Perhaps, that is where he was always destined to be. Perhaps kismet kissed his lips, conferring nomadism.

But the dead heed no warnings from fate. And such forces, in their turn, spare them the hassle.

* * *

Thirty-seven years. Fifteen days. Twelve hours.

This is how long it takes for Will Graham to find Hannibal Lecter.

It is two am, downtown _Le Piagge_. Hannibal is long-haired and longer bearded, dressed in the shuffling rags of a down-and-out. Of all places, they meet under the glowing neon advert of a Florentine bus-stop. Hannibal rolls a cigarette in his wet mouth, offering one up to Will as he strolls by.

So, Will takes him up on the offer.

Coiled tendrils swirl, a space shuttle condensation of breath. They smoke in silence, and are very far from earth, looking down at marbled blues and greens: creator and created; maker and unmaker. Idling embers twirl out, scattering sycamore motions. Atoms heave to the disunion of decades.

When the light burns out, Will rakes his fists through Hannibal’s hair, slamming his tongue down his throat.
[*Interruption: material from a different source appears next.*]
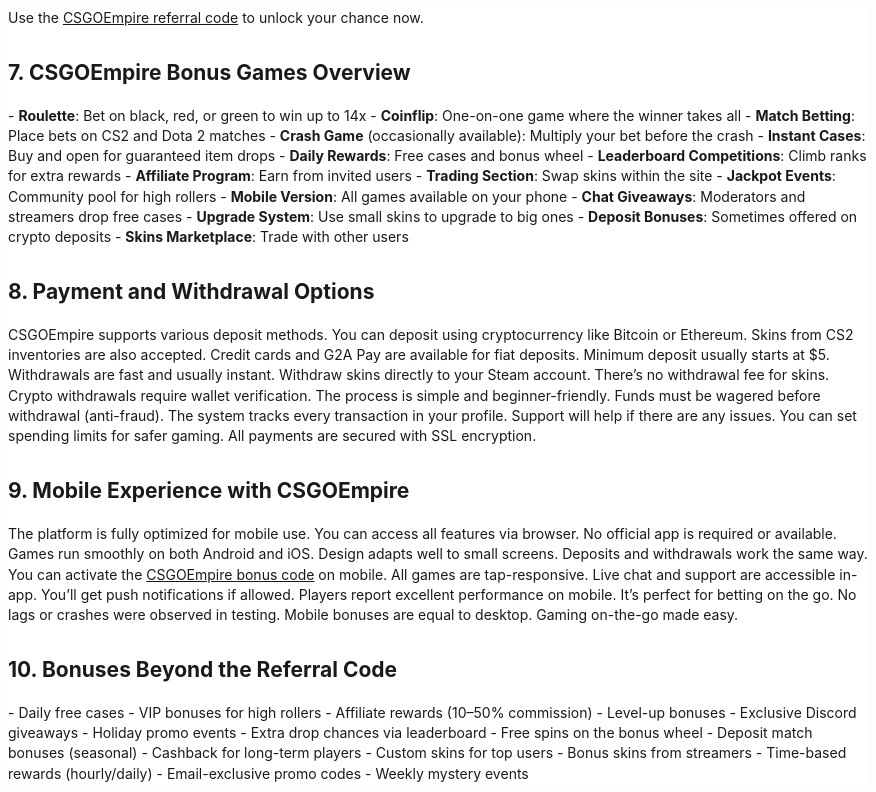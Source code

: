 Use the <a href="https://csgoempire.com/r/csgobettings">CSGOEmpire referral code</a> to unlock your chance now. <h2>7. CSGOEmpire Bonus Games Overview</h2> - **Roulette**: Bet on black, red, or green to win up to 14x - **Coinflip**: One-on-one game where the winner takes all - **Match Betting**: Place bets on CS2 and Dota 2 matches - **Crash Game** (occasionally available): Multiply your bet before the crash - **Instant Cases**: Buy and open for guaranteed item drops - **Daily Rewards**: Free cases and bonus wheel - **Leaderboard Competitions**: Climb ranks for extra rewards - **Affiliate Program**: Earn from invited users - **Trading Section**: Swap skins within the site - **Jackpot Events**: Community pool for high rollers - **Mobile Version**: All games available on your phone - **Chat Giveaways**: Moderators and streamers drop free cases - **Upgrade System**: Use small skins to upgrade to big ones - **Deposit Bonuses**: Sometimes offered on crypto deposits - **Skins Marketplace**: Trade with other users <h2>8. Payment and Withdrawal Options</h2> CSGOEmpire supports various deposit methods. You can deposit using cryptocurrency like Bitcoin or Ethereum. Skins from CS2 inventories are also accepted. Credit cards and G2A Pay are available for fiat deposits. Minimum deposit usually starts at $5. Withdrawals are fast and usually instant. Withdraw skins directly to your Steam account. There’s no withdrawal fee for skins. Crypto withdrawals require wallet verification. The process is simple and beginner-friendly. Funds must be wagered before withdrawal (anti-fraud). The system tracks every transaction in your profile. Support will help if there are any issues. You can set spending limits for safer gaming. All payments are secured with SSL encryption. <h2>9. Mobile Experience with CSGOEmpire</h2> The platform is fully optimized for mobile use. You can access all features via browser. No official app is required or available. Games run smoothly on both Android and iOS. Design adapts well to small screens. Deposits and withdrawals work the same way. You can activate the <a href="https://csgoempire.com/r/csgobettings">CSGOEmpire bonus code</a> on mobile. All games are tap-responsive. Live chat and support are accessible in-app. You’ll get push notifications if allowed. Players report excellent performance on mobile. It’s perfect for betting on the go. No lags or crashes were observed in testing. Mobile bonuses are equal to desktop. Gaming on-the-go made easy. <h2>10. Bonuses Beyond the Referral Code</h2> - Daily free cases - VIP bonuses for high rollers - Affiliate rewards (10–50% commission) - Level-up bonuses - Exclusive Discord giveaways - Holiday promo events - Extra drop chances via leaderboard - Free spins on the bonus wheel - Deposit match bonuses (seasonal) - Cashback for long-term players - Custom skins for top users - Bonus skins from streamers - Time-based rewards (hourly/daily) - Email-exclusive promo codes - Weekly mystery events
He pins him fast, like a fly.

Words are for later.

He fucks Hannibal against the glass, grimy and raw, their bodies leaving imprints against green luminescence.

And Hannibal allows it—even enjoys it—when Will thumbs his fingers into his ass; stretches him wide; rams inside him, palms lodged cold against his wrists.

He rolls back onto repurposed heat. Offers his neck up and delights in the sheer velocity of sensation. It is primal as any need—far more pressing than thirst.

A conjoining of souls.

The tide of bitter joy.

* * *

They lie on cheap sheets.

Before the sun rises, they shut the windows and pull back the curtains, wide enough to see the dawn move in, arrowed in golden pink.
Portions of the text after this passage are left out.